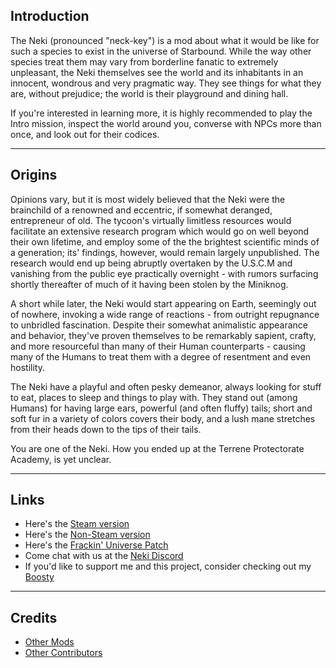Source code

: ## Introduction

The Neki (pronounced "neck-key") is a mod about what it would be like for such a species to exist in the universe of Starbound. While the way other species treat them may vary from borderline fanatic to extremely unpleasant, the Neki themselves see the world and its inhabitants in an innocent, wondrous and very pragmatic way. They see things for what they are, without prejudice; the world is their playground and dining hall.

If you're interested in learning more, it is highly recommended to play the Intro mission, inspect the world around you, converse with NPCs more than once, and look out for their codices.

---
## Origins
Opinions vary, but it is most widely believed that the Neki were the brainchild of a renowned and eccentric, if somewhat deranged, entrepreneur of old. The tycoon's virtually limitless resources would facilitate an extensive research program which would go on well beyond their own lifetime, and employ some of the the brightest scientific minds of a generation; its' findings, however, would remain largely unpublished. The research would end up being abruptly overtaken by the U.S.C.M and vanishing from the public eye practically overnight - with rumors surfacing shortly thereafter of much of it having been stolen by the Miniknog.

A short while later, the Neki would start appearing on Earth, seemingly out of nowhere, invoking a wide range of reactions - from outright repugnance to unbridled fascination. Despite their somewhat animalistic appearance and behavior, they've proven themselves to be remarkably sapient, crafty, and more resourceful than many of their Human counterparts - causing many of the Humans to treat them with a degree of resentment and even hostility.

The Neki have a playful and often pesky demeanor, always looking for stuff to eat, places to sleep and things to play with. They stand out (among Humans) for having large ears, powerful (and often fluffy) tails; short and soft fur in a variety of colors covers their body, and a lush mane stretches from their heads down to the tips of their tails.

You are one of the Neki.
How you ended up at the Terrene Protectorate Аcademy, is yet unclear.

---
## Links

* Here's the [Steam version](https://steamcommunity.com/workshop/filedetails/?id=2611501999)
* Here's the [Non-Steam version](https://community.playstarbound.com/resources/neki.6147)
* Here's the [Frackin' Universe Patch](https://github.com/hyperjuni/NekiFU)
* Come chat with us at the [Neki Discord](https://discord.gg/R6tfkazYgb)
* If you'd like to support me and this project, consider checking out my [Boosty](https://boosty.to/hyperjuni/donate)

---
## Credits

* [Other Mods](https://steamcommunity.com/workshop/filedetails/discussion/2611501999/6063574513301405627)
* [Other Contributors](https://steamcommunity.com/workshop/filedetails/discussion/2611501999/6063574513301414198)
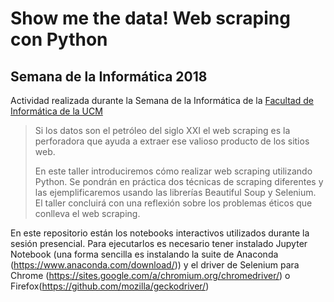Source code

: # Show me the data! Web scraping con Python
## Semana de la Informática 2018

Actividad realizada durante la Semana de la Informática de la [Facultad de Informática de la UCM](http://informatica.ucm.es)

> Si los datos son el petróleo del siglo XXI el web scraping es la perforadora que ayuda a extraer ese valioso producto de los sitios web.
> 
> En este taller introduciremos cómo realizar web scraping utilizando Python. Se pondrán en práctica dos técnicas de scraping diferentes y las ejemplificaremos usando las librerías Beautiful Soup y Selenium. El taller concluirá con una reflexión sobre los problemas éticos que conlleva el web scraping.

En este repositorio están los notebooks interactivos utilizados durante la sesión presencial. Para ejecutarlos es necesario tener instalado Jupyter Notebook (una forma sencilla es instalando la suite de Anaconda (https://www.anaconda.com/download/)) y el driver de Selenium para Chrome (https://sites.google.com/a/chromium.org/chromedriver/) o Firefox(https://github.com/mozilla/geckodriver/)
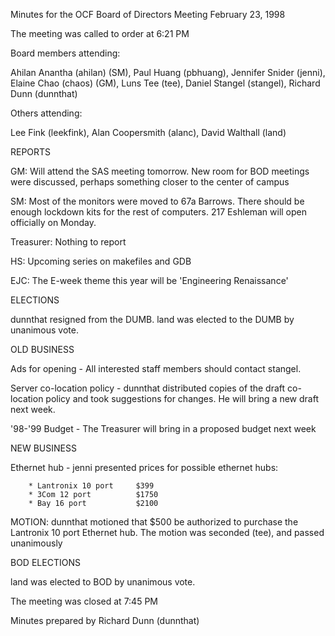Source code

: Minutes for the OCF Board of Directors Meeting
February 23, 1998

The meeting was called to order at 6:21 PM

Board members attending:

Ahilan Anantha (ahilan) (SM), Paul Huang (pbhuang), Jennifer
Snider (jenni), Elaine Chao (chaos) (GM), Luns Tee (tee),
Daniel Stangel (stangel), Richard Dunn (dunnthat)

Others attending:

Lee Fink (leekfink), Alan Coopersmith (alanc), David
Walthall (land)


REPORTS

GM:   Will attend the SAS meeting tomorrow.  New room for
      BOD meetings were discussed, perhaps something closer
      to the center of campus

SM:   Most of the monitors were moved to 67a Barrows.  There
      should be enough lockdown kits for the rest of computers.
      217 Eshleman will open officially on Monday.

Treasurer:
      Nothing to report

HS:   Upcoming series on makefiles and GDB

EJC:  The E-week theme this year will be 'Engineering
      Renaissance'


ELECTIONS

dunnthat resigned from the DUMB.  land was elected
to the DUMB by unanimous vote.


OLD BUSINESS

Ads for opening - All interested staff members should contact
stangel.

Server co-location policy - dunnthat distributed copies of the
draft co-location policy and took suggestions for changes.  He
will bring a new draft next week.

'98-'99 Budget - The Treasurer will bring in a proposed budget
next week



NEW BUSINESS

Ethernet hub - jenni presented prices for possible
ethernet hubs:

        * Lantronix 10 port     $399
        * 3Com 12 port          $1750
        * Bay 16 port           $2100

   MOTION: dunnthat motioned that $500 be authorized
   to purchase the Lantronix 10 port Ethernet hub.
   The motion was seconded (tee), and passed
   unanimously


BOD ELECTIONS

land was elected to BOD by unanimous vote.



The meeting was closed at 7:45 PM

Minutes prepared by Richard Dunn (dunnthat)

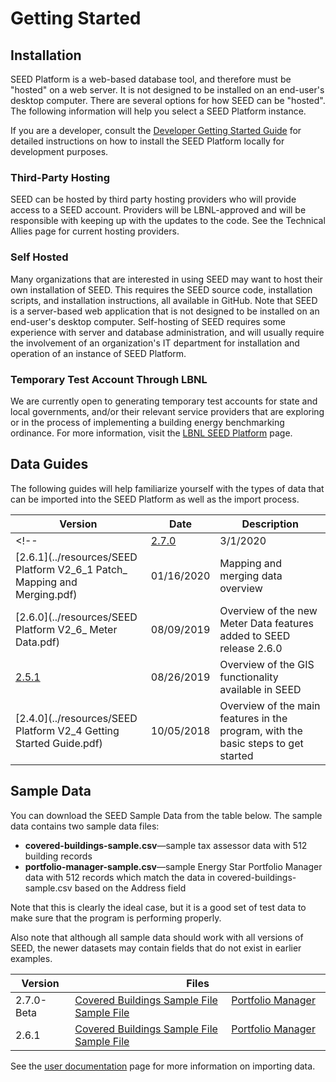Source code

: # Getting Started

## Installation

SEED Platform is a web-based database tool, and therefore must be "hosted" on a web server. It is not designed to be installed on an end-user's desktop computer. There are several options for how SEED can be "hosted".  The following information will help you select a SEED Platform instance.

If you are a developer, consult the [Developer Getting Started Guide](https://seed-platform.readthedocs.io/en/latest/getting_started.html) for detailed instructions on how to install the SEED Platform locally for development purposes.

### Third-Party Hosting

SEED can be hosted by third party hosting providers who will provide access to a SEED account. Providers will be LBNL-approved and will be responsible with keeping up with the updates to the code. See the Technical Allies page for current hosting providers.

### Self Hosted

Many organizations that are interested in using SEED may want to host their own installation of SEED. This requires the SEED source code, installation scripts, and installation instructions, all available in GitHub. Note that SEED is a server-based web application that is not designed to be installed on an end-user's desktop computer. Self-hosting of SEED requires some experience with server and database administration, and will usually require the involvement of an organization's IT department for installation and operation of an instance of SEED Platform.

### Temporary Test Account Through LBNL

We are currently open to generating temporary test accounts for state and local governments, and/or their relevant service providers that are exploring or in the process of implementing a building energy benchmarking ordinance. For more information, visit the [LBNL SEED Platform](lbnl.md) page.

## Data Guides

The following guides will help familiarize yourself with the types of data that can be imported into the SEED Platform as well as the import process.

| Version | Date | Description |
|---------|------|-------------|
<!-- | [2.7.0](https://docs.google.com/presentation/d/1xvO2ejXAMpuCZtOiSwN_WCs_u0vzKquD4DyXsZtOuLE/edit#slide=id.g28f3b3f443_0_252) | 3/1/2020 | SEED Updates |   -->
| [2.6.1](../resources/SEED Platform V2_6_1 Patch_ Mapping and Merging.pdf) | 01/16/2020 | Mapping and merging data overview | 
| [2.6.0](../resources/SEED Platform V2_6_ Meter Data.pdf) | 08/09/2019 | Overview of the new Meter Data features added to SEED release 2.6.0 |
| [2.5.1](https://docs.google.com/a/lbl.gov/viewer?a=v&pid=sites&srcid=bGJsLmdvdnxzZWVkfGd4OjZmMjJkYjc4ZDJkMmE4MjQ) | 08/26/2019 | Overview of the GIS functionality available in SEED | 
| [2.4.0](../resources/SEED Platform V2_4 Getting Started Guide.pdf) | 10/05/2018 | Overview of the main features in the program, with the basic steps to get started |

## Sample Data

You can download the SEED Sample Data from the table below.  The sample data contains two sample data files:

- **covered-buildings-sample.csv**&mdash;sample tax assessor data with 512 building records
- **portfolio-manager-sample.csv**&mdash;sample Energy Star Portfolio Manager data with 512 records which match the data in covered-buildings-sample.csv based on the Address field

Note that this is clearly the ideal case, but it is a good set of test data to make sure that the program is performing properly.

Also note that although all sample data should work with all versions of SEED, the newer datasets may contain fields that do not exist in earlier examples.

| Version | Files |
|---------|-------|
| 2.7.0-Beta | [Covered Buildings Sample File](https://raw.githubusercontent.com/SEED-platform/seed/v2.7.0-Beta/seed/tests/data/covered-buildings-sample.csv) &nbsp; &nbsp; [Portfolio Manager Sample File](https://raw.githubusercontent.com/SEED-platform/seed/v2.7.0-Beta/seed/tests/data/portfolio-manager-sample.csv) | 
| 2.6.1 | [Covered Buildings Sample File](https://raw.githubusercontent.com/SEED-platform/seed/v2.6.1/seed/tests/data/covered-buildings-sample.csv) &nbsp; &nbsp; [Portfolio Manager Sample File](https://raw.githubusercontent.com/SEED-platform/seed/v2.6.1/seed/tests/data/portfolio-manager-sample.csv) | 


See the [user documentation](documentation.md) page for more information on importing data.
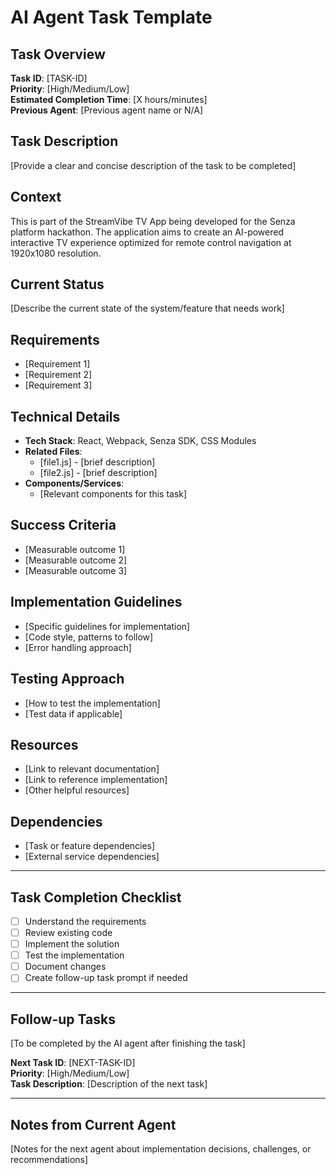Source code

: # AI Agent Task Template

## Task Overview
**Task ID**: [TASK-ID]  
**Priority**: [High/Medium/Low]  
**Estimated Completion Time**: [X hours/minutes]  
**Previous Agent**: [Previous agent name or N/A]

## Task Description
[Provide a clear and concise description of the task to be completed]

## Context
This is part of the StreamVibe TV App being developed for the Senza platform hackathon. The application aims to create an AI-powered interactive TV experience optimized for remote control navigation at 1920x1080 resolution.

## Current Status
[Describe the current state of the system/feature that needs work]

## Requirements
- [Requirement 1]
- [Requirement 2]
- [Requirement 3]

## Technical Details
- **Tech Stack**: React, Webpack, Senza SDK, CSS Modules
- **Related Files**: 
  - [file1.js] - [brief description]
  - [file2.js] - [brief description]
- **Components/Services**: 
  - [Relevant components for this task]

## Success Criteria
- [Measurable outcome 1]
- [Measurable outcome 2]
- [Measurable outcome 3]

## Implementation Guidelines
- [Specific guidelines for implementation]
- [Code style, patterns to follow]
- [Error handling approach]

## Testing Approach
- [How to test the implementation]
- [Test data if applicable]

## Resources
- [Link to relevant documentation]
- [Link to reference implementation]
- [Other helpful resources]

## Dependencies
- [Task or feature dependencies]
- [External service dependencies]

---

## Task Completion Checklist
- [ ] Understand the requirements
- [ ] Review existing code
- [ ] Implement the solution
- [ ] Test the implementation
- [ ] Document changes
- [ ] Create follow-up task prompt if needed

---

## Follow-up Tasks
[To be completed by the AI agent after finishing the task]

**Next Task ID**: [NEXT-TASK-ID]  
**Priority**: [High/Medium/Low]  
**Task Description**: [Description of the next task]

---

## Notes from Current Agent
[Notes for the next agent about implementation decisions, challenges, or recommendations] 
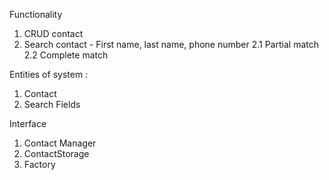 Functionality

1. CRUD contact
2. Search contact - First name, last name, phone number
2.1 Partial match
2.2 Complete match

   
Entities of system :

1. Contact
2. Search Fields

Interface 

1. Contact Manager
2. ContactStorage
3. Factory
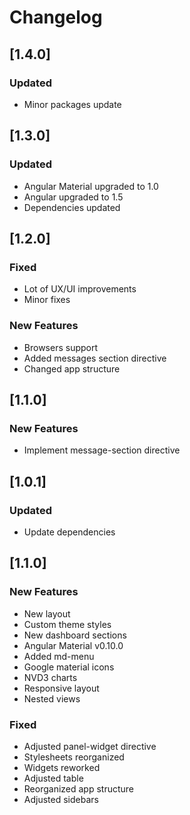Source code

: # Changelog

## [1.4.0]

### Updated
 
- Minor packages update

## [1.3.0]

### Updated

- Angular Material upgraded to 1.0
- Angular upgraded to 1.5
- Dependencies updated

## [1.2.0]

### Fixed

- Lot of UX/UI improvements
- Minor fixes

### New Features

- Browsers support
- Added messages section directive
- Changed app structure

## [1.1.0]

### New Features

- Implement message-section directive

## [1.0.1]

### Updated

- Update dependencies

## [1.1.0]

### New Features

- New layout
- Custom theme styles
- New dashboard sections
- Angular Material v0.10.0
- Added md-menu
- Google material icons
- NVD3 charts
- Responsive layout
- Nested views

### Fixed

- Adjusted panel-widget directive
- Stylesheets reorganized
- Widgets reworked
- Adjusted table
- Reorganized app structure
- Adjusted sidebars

☆ ☆ ☆ ☆

Work instruction: Give back exactly the lines of the listing above that run from the line with "Ads for opening" to the line with "NEW BUSINESS", inclusive.

Task response:
Ads for opening - All interested staff members should contact
stangel.

Server co-location policy - dunnthat distributed copies of the
draft co-location policy and took suggestions for changes.  He
will bring a new draft next week.

'98-'99 Budget - The Treasurer will bring in a proposed budget
next week



NEW BUSINESS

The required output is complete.